§ **What the task asks**
Reproduce nothing but the lines from the one containing "## Menjalankan Aplikasi" to the end of the records below, each exactly as written.

[Document images with source code]
....

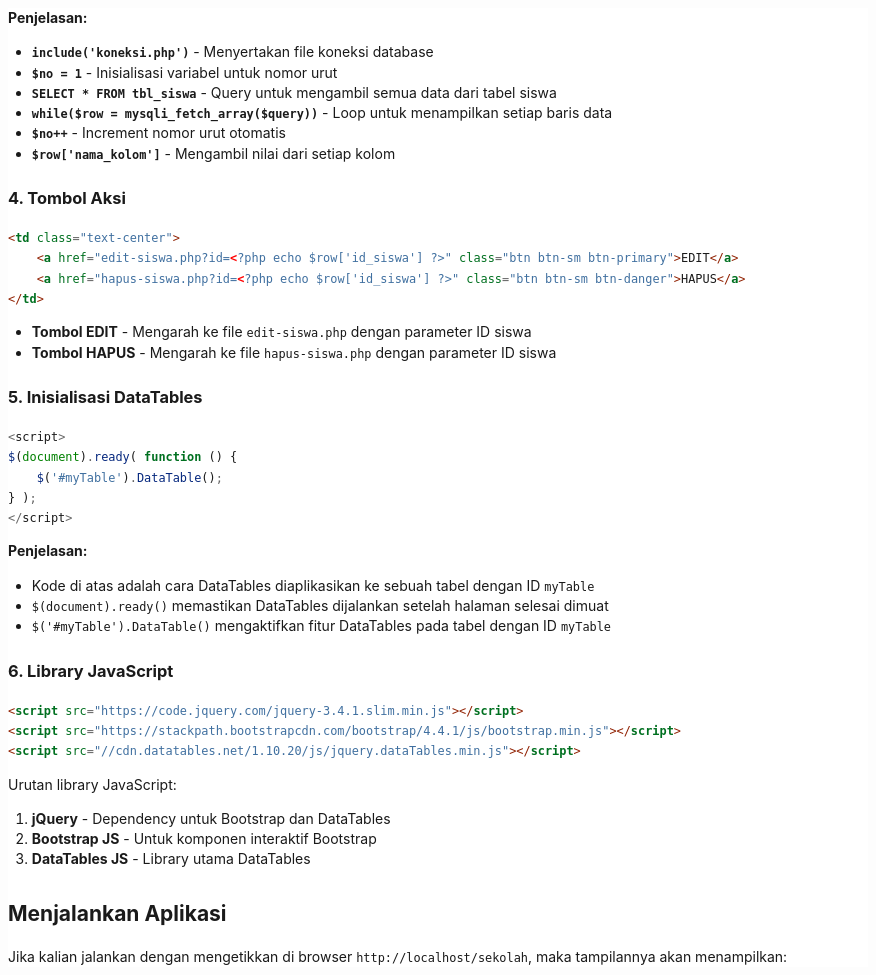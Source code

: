 **Penjelasan:**
- **`include('koneksi.php')`** - Menyertakan file koneksi database
- **`$no = 1`** - Inisialisasi variabel untuk nomor urut
- **`SELECT * FROM tbl_siswa`** - Query untuk mengambil semua data dari tabel siswa
- **`while($row = mysqli_fetch_array($query))`** - Loop untuk menampilkan setiap baris data
- **`$no++`** - Increment nomor urut otomatis
- **`$row['nama_kolom']`** - Mengambil nilai dari setiap kolom

### 4. Tombol Aksi

```html
<td class="text-center">
    <a href="edit-siswa.php?id=<?php echo $row['id_siswa'] ?>" class="btn btn-sm btn-primary">EDIT</a>
    <a href="hapus-siswa.php?id=<?php echo $row['id_siswa'] ?>" class="btn btn-sm btn-danger">HAPUS</a>
</td>
```

- **Tombol EDIT** - Mengarah ke file `edit-siswa.php` dengan parameter ID siswa
- **Tombol HAPUS** - Mengarah ke file `hapus-siswa.php` dengan parameter ID siswa

### 5. Inisialisasi DataTables

```javascript
<script>
$(document).ready( function () {
    $('#myTable').DataTable();
} );
</script>
```

**Penjelasan:**
- Kode di atas adalah cara DataTables diaplikasikan ke sebuah tabel dengan ID `myTable`
- `$(document).ready()` memastikan DataTables dijalankan setelah halaman selesai dimuat
- `$('#myTable').DataTable()` mengaktifkan fitur DataTables pada tabel dengan ID `myTable`

### 6. Library JavaScript

```html
<script src="https://code.jquery.com/jquery-3.4.1.slim.min.js"></script>
<script src="https://stackpath.bootstrapcdn.com/bootstrap/4.4.1/js/bootstrap.min.js"></script>
<script src="//cdn.datatables.net/1.10.20/js/jquery.dataTables.min.js"></script>
```

Urutan library JavaScript:
1. **jQuery** - Dependency untuk Bootstrap dan DataTables
2. **Bootstrap JS** - Untuk komponen interaktif Bootstrap
3. **DataTables JS** - Library utama DataTables

## Menjalankan Aplikasi

Jika kalian jalankan dengan mengetikkan di browser `http://localhost/sekolah`, maka tampilannya akan menampilkan:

....

§ **Completed exercise**
## Menjalankan Aplikasi

Jika kalian jalankan dengan mengetikkan di browser `http://localhost/sekolah`, maka tampilannya akan menampilkan:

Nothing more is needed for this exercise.